Retrieve all lines below that have the string "remains".

## Data excerpts
= = = = =
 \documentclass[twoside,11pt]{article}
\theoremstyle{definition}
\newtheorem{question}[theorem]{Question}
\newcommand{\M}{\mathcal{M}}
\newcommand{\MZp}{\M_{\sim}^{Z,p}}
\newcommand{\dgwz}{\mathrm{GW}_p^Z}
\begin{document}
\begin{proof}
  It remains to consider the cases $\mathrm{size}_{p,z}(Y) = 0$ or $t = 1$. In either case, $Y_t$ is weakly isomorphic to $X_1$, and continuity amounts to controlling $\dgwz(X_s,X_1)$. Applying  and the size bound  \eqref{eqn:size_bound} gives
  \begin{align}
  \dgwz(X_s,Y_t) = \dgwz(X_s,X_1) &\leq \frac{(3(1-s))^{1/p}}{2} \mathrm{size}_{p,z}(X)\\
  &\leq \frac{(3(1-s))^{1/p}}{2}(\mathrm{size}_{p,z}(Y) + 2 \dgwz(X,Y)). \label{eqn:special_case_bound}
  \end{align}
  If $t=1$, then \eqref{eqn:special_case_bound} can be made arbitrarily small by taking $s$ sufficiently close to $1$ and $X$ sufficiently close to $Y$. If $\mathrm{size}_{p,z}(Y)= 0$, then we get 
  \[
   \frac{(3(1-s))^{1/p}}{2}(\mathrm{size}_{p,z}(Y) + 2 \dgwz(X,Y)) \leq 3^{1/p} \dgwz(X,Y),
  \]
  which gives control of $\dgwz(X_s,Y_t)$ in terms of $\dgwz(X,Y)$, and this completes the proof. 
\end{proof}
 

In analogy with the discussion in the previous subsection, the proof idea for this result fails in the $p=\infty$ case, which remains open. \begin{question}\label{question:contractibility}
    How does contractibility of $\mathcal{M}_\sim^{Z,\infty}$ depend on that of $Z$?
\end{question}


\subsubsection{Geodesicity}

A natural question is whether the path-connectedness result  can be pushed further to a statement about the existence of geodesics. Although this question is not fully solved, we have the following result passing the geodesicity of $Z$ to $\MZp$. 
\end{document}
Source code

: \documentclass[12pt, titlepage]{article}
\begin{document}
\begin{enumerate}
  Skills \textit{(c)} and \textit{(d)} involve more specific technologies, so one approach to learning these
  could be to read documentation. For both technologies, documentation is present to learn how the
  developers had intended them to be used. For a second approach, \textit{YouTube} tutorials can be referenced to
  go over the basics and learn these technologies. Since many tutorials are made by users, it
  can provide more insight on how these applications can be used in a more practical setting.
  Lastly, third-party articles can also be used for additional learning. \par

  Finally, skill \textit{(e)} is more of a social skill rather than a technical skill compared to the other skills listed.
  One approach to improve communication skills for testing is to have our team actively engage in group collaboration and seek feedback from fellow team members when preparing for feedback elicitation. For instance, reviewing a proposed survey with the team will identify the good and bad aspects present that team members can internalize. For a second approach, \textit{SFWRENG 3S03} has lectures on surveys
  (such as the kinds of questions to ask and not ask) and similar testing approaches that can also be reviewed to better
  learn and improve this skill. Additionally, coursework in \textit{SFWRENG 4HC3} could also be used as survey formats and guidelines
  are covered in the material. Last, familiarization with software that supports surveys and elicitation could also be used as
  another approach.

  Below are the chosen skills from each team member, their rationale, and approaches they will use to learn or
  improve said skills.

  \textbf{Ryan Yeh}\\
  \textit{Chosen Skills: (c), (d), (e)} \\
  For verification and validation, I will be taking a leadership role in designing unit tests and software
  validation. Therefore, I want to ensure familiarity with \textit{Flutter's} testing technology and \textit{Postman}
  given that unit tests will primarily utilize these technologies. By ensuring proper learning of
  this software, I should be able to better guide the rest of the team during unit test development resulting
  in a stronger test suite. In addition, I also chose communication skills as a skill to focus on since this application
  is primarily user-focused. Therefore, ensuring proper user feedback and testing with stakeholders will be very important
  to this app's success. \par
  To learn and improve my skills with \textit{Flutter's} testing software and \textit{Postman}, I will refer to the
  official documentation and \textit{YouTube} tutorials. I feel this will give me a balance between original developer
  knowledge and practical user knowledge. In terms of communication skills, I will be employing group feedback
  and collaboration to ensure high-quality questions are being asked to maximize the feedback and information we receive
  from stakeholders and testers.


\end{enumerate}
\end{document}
= = = = =
## Result of this exercise
  It remains to consider the cases $\mathrm{size}_{p,z}(Y) = 0$ or $t = 1$. In either case, $Y_t$ is weakly isomorphic to $X_1$, and continuity amounts to controlling $\dgwz(X_s,X_1)$. Applying  and the size bound  \eqref{eqn:size_bound} gives
In analogy with the discussion in the previous subsection, the proof idea for this result fails in the $p=\infty$ case, which remains open. \begin{question}\label{question:contractibility}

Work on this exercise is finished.